**Brief**
Copy out all lines in the material below that contain the string "貸出可能".

**Data**
>>>

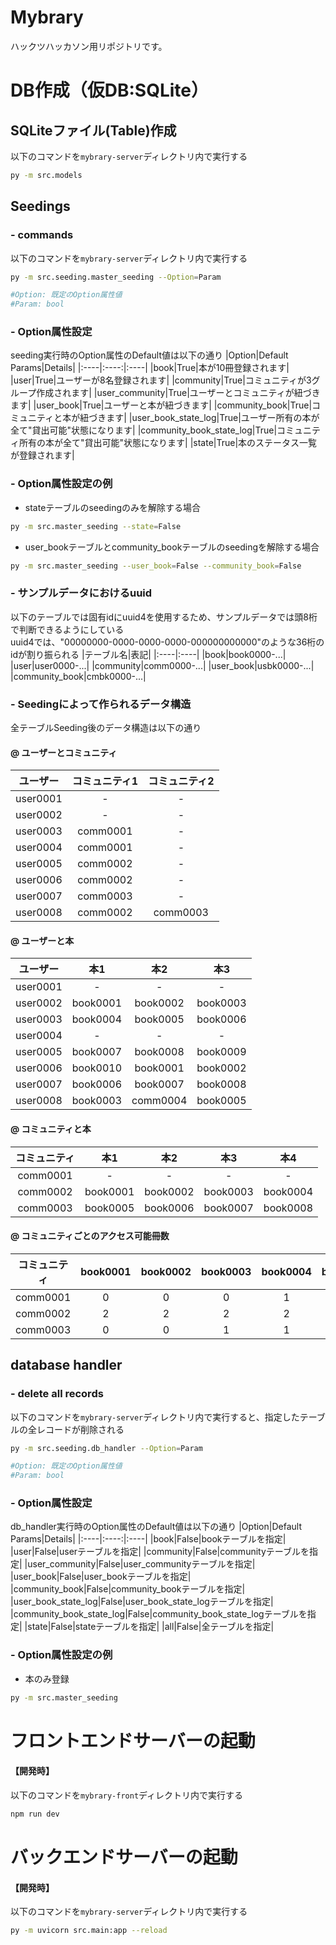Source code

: # Mybrary
ハックツハッカソン用リポジトリです。


# DB作成（仮DB:SQLite）
## SQLiteファイル(Table)作成
以下のコマンドを`mybrary-server`ディレクトリ内で実行する
```bash
py -m src.models
```
## Seedings
### - **commands**
以下のコマンドを`mybrary-server`ディレクトリ内で実行する
```bash
py -m src.seeding.master_seeding --Option=Param

#Option: 既定のOption属性値
#Param: bool
```
### - Option属性設定
seeding実行時のOption属性のDefault値は以下の通り
|Option|Default Params|Details|
|:----|:----:|:----|
|book|True|本が10冊登録されます|
|user|True|ユーザーが8名登録されます|
|community|True|コミュニティが3グループ作成されます|
|user_community|True|ユーザーとコミュニティが紐づきます|
|user_book|True|ユーザーと本が紐づきます|
|community_book|True|コミュニティと本が紐づきます|
|user_book_state_log|True|ユーザー所有の本が全て"貸出可能"状態になります|
|community_book_state_log|True|コミュニティ所有の本が全て"貸出可能"状態になります|
|state|True|本のステータス一覧が登録されます|

### - Option属性設定の例
- stateテーブルのseedingのみを解除する場合
```bash
py -m src.master_seeding --state=False
```
- user_bookテーブルとcommunity_bookテーブルのseedingを解除する場合
```bash
py -m src.master_seeding --user_book=False --community_book=False
```

### - サンプルデータにおけるuuid
以下のテーブルでは固有idにuuid4を使用するため、サンプルデータでは頭8桁で判断できるようにしている\
uuid4では、"00000000-0000-0000-0000-000000000000"のような36桁のidが割り振られる
|テーブル名|表記|
|:----|:----|
|book|book0000-...|
|user|user0000-...|
|community|comm0000-...|
|user_book|usbk0000-...|
|community_book|cmbk0000-...|


### - Seedingによって作られるデータ構造
全テーブルSeeding後のデータ構造は以下の通り
#### @ **ユーザーとコミュニティ**
|ユーザー|コミュニティ1|コミュニティ2|
|:----:|:----:|:----:|
|user0001|-|-|
|user0002|-|-|
|user0003|comm0001|-|
|user0004|comm0001|-|
|user0005|comm0002|-|
|user0006|comm0002|-|
|user0007|comm0003|-|
|user0008|comm0002|comm0003|

#### @ **ユーザーと本**
|ユーザー|本1|本2|本3|
|:----:|:----:|:----:|:----:|
|user0001|-|-|-|
|user0002|book0001|book0002|book0003|
|user0003|book0004|book0005|book0006|
|user0004|-|-|-|
|user0005|book0007|book0008|book0009|
|user0006|book0010|book0001|book0002|
|user0007|book0006|book0007|book0008|
|user0008|book0003|comm0004|book0005|

#### @ **コミュニティと本**
|コミュニティ|本1|本2|本3|本4|
|:----:|:----:|:----:|:----:|:----:|
|comm0001|-|-|-|-|
|comm0002|book0001|book0002|book0003|book0004|
|comm0003|book0005|book0006|book0007|book0008|

#### @ **コミュニティごとのアクセス可能冊数**
|コミュニティ|book0001|book0002|book0003|book0004|book0005|book0006|book0007|book0008|book0009|book0010|
|:----:|:----:|:----:|:----:|:----:|:----:|:----:|:----:|:----:|:----:|:----:|
|comm0001|0|0|0|1|1|1|0|0|0|0|
|comm0002|2|2|2|2|1|0|1|1|1|0|
|comm0003|0|0|1|1|2|2|2|2|0|0|

## database handler
### - delete all records
以下のコマンドを`mybrary-server`ディレクトリ内で実行すると、指定したテーブルの全レコードが削除される
```bash
py -m src.seeding.db_handler --Option=Param

#Option: 既定のOption属性値
#Param: bool
```

### - Option属性設定
db_handler実行時のOption属性のDefault値は以下の通り
|Option|Default Params|Details|
|:----|:----:|:----|
|book|False|bookテーブルを指定|
|user|False|userテーブルを指定|
|community|False|communityテーブルを指定|
|user_community|False|user_communityテーブルを指定|
|user_book|False|user_bookテーブルを指定|
|community_book|False|community_bookテーブルを指定|
|user_book_state_log|False|user_book_state_logテーブルを指定|
|community_book_state_log|False|community_book_state_logテーブルを指定|
|state|False|stateテーブルを指定|
|all|False|全テーブルを指定|

### - Option属性設定の例
- 本のみ登録
```bash
py -m src.master_seeding
```


# フロントエンドサーバーの起動
#### 【開発時】
以下のコマンドを`mybrary-front`ディレクトリ内で実行する
```bash
npm run dev
```

# バックエンドサーバーの起動
#### 【開発時】
以下のコマンドを`mybrary-server`ディレクトリ内で実行する
```bash
py -m uvicorn src.main:app --reload
```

<<<

**Your response**
|user_book_state_log|True|ユーザー所有の本が全て"貸出可能"状態になります|
|community_book_state_log|True|コミュニティ所有の本が全て"貸出可能"状態になります|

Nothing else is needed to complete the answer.